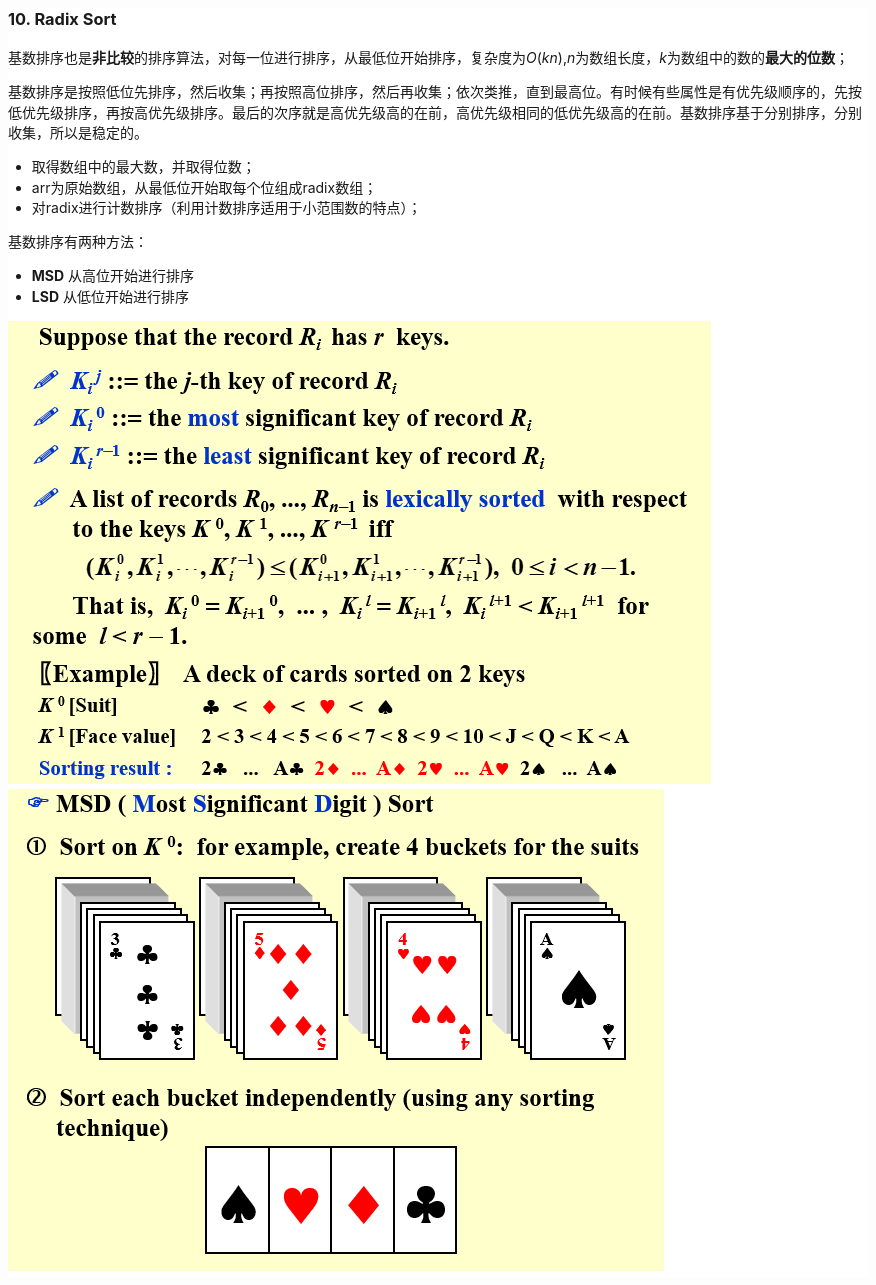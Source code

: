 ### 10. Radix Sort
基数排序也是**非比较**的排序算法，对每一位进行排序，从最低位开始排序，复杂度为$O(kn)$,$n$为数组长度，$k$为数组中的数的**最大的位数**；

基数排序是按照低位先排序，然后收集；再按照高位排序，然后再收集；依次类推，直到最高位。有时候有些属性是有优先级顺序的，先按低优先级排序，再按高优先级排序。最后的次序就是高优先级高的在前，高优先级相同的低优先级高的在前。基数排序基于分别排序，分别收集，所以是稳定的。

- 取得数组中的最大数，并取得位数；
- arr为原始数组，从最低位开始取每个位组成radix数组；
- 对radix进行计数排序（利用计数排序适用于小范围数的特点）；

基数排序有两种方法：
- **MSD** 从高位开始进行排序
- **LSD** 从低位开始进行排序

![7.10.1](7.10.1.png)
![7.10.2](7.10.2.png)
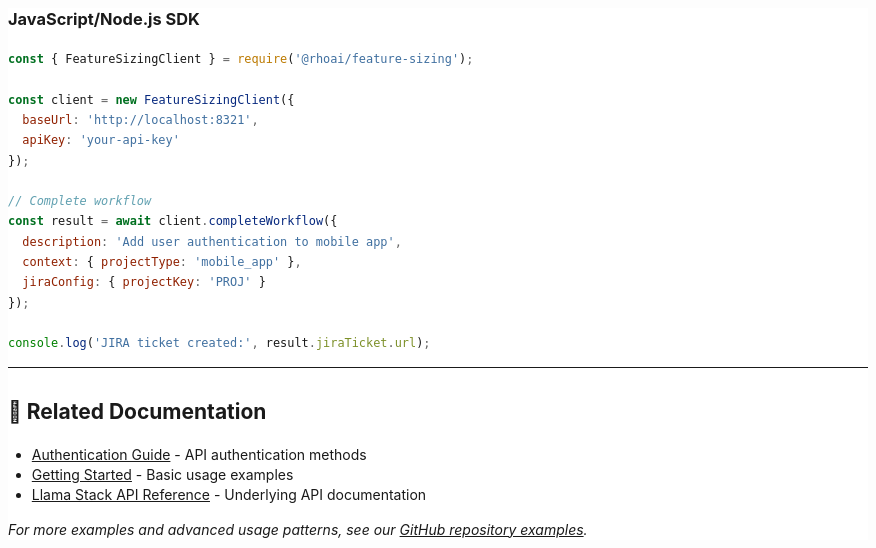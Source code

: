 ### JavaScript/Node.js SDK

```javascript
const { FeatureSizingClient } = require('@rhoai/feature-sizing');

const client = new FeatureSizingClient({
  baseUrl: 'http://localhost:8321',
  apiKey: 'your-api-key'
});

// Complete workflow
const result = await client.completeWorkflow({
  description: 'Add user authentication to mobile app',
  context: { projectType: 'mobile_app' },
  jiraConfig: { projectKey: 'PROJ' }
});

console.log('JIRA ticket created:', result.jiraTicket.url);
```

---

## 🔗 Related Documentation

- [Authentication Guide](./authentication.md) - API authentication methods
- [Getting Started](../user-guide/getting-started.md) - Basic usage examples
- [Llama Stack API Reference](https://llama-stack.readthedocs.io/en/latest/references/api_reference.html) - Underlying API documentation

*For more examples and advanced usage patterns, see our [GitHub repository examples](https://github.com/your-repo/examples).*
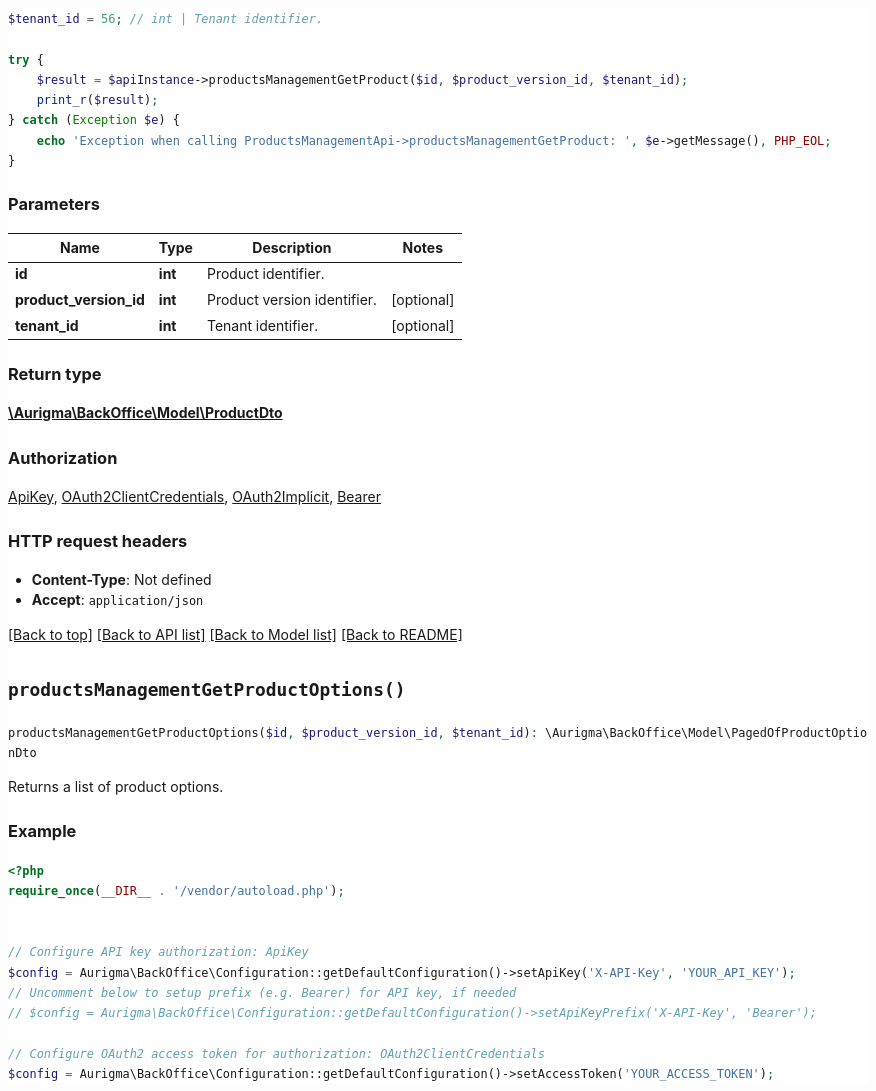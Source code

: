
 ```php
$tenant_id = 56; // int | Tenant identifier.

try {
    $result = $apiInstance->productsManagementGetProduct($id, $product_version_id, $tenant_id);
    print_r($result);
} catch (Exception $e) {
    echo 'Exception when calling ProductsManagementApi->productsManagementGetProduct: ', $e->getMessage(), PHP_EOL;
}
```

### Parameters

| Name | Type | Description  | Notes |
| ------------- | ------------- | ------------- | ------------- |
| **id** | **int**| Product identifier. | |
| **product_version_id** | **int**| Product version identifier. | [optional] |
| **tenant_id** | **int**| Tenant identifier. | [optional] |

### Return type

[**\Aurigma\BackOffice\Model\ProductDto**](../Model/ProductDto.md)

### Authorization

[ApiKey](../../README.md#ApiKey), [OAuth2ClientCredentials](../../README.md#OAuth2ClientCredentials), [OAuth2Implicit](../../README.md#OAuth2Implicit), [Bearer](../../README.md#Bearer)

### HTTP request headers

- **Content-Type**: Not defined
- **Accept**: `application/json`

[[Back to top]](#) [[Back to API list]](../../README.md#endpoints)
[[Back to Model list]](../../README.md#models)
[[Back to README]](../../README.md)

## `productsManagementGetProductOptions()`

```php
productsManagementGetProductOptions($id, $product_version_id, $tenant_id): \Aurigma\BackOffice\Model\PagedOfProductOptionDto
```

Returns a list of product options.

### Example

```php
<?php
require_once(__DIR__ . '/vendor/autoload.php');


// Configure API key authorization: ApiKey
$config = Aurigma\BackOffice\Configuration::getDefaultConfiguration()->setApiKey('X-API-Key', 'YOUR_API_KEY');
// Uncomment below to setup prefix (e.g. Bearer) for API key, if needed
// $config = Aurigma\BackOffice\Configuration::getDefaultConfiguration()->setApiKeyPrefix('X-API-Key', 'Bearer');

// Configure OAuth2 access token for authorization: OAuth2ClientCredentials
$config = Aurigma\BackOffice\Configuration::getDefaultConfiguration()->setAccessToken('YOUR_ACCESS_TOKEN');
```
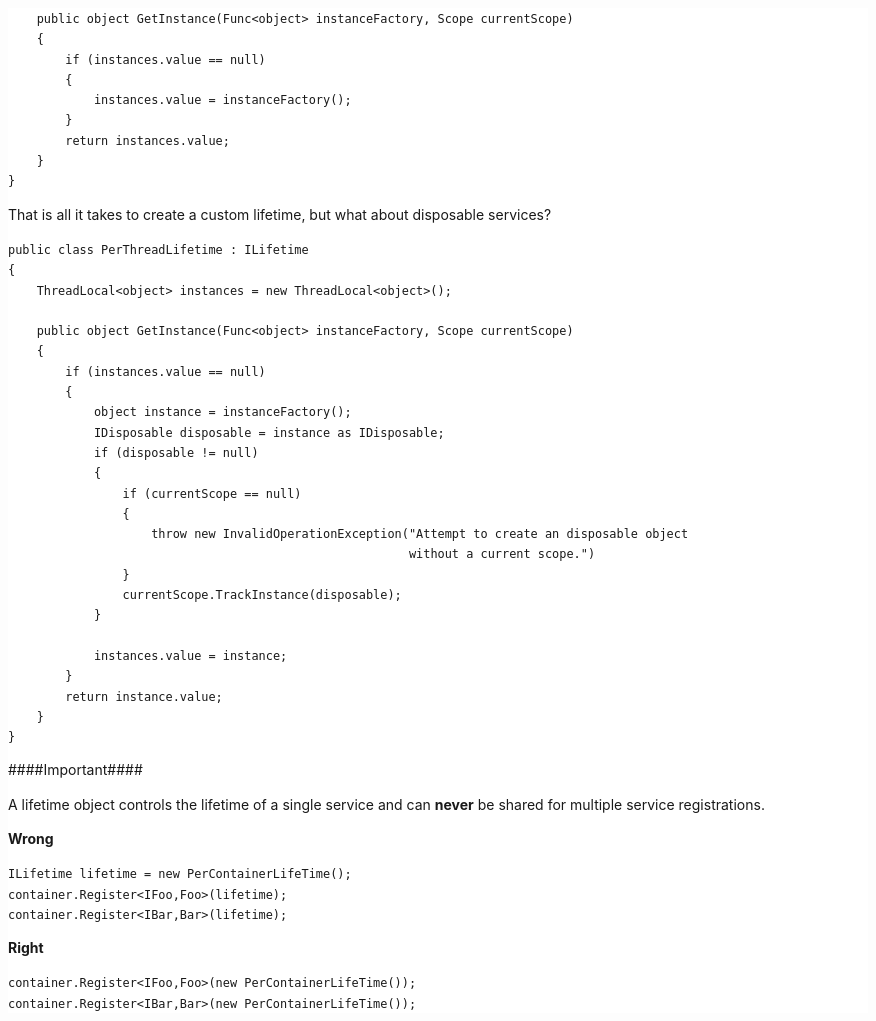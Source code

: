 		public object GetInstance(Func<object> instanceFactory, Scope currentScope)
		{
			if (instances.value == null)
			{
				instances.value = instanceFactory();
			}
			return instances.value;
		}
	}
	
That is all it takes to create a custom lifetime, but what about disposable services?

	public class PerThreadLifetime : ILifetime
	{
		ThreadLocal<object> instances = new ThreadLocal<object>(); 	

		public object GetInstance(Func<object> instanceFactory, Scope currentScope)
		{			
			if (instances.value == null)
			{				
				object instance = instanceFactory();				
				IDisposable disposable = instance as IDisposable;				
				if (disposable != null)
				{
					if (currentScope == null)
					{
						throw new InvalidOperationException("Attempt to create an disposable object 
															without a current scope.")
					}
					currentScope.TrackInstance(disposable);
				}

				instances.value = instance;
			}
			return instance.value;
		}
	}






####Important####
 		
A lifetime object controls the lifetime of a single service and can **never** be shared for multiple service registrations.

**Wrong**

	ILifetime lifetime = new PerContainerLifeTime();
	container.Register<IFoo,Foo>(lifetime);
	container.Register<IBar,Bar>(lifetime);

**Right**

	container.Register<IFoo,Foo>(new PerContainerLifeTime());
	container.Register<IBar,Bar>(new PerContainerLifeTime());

_ _ _ _

Scanning the data above, copy out every line where "identifier" is found.

#### ANSWER SECTION:
$tenant_id = 56; // int | Tenant identifier.
| **id** | **int**| Product identifier. | |
| **product_version_id** | **int**| Product version identifier. | [optional] |
| **tenant_id** | **int**| Tenant identifier. | [optional] |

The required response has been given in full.